Faithfully repeat each entry below, minus the pictures.

Provided information Block Start

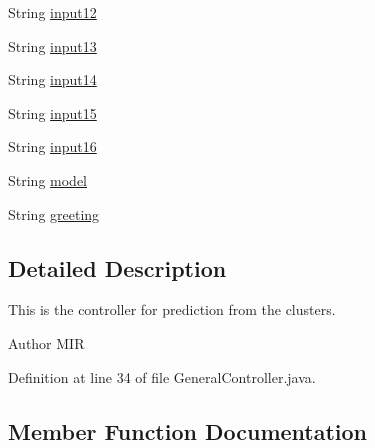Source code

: \begin{DoxyCompactItemize}
\item 
String \hyperlink{classorg_1_1jboss_1_1as_1_1quickstarts_1_1greeter_1_1web_1_1_general_controller_a3d2ab84e219ad0f48f7a7ff1bc7ab06b}{input12}
\item 
String \hyperlink{classorg_1_1jboss_1_1as_1_1quickstarts_1_1greeter_1_1web_1_1_general_controller_a027de7ab9f17d18e29161d2f54c8e6fc}{input13}
\item 
String \hyperlink{classorg_1_1jboss_1_1as_1_1quickstarts_1_1greeter_1_1web_1_1_general_controller_a2b454987098aeb5ad2ea9345fa7e9f53}{input14}
\item 
String \hyperlink{classorg_1_1jboss_1_1as_1_1quickstarts_1_1greeter_1_1web_1_1_general_controller_aca44aa6719378ca1a19c49987cd8c2a5}{input15}
\item 
String \hyperlink{classorg_1_1jboss_1_1as_1_1quickstarts_1_1greeter_1_1web_1_1_general_controller_a3fa8d3eae8cd39f7d90a294181cce4c4}{input16}
\item 
String \hyperlink{classorg_1_1jboss_1_1as_1_1quickstarts_1_1greeter_1_1web_1_1_general_controller_abf9187f42f1b40ee43bc308b6166eeb1}{model}
\item 
String \hyperlink{classorg_1_1jboss_1_1as_1_1quickstarts_1_1greeter_1_1web_1_1_general_controller_a692b8a8a7a28e94932aee83bd88d4e55}{greeting}
\end{DoxyCompactItemize}


\subsection{Detailed Description}
This is the controller for prediction from the clusters. 

\begin{DoxyAuthor}{Author}
M\+IR 
\end{DoxyAuthor}


Definition at line 34 of file General\+Controller.\+java.



\subsection{Member Function Documentation}
\mbox{\label{classorg_1_1jboss_1_1as_1_1quickstarts_1_1greeter_1_1web_1_1_general_controller_afee1b5acfd689b560ed5ed87bb78dac4}}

Provided information Block End

Result —
Source code

: \begin{DoxyCompactItemize}
\item 
String \hyperlink{classorg_1_1jboss_1_1as_1_1quickstarts_1_1greeter_1_1web_1_1_general_controller_a3d2ab84e219ad0f48f7a7ff1bc7ab06b}{input12}
\item 
String \hyperlink{classorg_1_1jboss_1_1as_1_1quickstarts_1_1greeter_1_1web_1_1_general_controller_a027de7ab9f17d18e29161d2f54c8e6fc}{input13}
\item 
String \hyperlink{classorg_1_1jboss_1_1as_1_1quickstarts_1_1greeter_1_1web_1_1_general_controller_a2b454987098aeb5ad2ea9345fa7e9f53}{input14}
\item 
String \hyperlink{classorg_1_1jboss_1_1as_1_1quickstarts_1_1greeter_1_1web_1_1_general_controller_aca44aa6719378ca1a19c49987cd8c2a5}{input15}
\item 
String \hyperlink{classorg_1_1jboss_1_1as_1_1quickstarts_1_1greeter_1_1web_1_1_general_controller_a3fa8d3eae8cd39f7d90a294181cce4c4}{input16}
\item 
String \hyperlink{classorg_1_1jboss_1_1as_1_1quickstarts_1_1greeter_1_1web_1_1_general_controller_abf9187f42f1b40ee43bc308b6166eeb1}{model}
\item 
String \hyperlink{classorg_1_1jboss_1_1as_1_1quickstarts_1_1greeter_1_1web_1_1_general_controller_a692b8a8a7a28e94932aee83bd88d4e55}{greeting}
\end{DoxyCompactItemize}


\subsection{Detailed Description}
This is the controller for prediction from the clusters. 

\begin{DoxyAuthor}{Author}
M\+IR 
\end{DoxyAuthor}


Definition at line 34 of file General\+Controller.\+java.



\subsection{Member Function Documentation}
\mbox{\label{classorg_1_1jboss_1_1as_1_1quickstarts_1_1greeter_1_1web_1_1_general_controller_afee1b5acfd689b560ed5ed87bb78dac4}}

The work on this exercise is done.